- **ASSIGNED TASK**:
Output, word for word, the lines of this listing that fall between the line with "# apanesepod101" and the line with "JLPT2 - 0 B", counting both of those lines, and no others.

*** TASK INPUT ***

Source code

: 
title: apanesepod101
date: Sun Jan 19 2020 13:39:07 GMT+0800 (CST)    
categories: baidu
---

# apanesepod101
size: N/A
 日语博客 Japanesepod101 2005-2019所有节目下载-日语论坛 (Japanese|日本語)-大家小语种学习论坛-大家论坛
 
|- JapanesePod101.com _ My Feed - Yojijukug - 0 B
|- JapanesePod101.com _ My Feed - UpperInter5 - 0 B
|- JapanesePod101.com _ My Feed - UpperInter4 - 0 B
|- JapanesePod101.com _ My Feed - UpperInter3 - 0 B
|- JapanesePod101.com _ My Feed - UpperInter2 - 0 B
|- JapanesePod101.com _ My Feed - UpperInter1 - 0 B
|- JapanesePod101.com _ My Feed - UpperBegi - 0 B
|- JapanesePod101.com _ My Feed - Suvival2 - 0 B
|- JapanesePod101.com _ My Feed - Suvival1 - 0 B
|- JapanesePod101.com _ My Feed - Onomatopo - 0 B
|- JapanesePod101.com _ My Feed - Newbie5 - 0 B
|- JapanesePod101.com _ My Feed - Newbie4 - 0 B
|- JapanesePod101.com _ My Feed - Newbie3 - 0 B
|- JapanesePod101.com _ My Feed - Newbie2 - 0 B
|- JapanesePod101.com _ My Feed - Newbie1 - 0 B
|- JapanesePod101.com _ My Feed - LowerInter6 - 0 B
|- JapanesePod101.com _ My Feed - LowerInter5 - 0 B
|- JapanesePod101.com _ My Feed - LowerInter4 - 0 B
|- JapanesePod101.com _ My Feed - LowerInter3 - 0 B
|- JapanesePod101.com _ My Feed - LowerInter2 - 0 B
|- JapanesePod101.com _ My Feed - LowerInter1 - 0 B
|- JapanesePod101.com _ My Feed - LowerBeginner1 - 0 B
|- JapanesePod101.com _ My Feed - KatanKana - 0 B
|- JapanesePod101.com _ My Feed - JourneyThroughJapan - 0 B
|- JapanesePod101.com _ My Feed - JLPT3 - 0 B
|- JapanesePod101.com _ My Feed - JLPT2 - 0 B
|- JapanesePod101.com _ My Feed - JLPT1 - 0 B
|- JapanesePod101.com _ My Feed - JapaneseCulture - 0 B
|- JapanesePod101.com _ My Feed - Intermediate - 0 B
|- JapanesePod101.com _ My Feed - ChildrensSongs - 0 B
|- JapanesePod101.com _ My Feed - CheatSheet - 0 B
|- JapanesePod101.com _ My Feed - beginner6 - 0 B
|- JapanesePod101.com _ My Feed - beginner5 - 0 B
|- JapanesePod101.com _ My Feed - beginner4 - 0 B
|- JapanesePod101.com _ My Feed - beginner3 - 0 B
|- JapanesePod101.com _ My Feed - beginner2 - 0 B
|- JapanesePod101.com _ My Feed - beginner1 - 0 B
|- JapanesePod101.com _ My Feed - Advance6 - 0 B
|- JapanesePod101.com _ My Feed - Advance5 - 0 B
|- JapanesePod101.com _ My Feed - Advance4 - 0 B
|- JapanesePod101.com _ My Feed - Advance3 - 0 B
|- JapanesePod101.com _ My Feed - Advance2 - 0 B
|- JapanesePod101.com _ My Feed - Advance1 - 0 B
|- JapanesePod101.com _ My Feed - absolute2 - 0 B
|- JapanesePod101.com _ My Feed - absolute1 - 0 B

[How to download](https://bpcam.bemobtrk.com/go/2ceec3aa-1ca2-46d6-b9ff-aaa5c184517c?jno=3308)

*** End of TASK INPUT ***

- **RESULT OF THIS TASK**:
# apanesepod101
size: N/A
 日语博客 Japanesepod101 2005-2019所有节目下载-日语论坛 (Japanese|日本語)-大家小语种学习论坛-大家论坛
 
|- JapanesePod101.com _ My Feed - Yojijukug - 0 B
|- JapanesePod101.com _ My Feed - UpperInter5 - 0 B
|- JapanesePod101.com _ My Feed - UpperInter4 - 0 B
|- JapanesePod101.com _ My Feed - UpperInter3 - 0 B
|- JapanesePod101.com _ My Feed - UpperInter2 - 0 B
|- JapanesePod101.com _ My Feed - UpperInter1 - 0 B
|- JapanesePod101.com _ My Feed - UpperBegi - 0 B
|- JapanesePod101.com _ My Feed - Suvival2 - 0 B
|- JapanesePod101.com _ My Feed - Suvival1 - 0 B
|- JapanesePod101.com _ My Feed - Onomatopo - 0 B
|- JapanesePod101.com _ My Feed - Newbie5 - 0 B
|- JapanesePod101.com _ My Feed - Newbie4 - 0 B
|- JapanesePod101.com _ My Feed - Newbie3 - 0 B
|- JapanesePod101.com _ My Feed - Newbie2 - 0 B
|- JapanesePod101.com _ My Feed - Newbie1 - 0 B
|- JapanesePod101.com _ My Feed - LowerInter6 - 0 B
|- JapanesePod101.com _ My Feed - LowerInter5 - 0 B
|- JapanesePod101.com _ My Feed - LowerInter4 - 0 B
|- JapanesePod101.com _ My Feed - LowerInter3 - 0 B
|- JapanesePod101.com _ My Feed - LowerInter2 - 0 B
|- JapanesePod101.com _ My Feed - LowerInter1 - 0 B
|- JapanesePod101.com _ My Feed - LowerBeginner1 - 0 B
|- JapanesePod101.com _ My Feed - KatanKana - 0 B
|- JapanesePod101.com _ My Feed - JourneyThroughJapan - 0 B
|- JapanesePod101.com _ My Feed - JLPT3 - 0 B
|- JapanesePod101.com _ My Feed - JLPT2 - 0 B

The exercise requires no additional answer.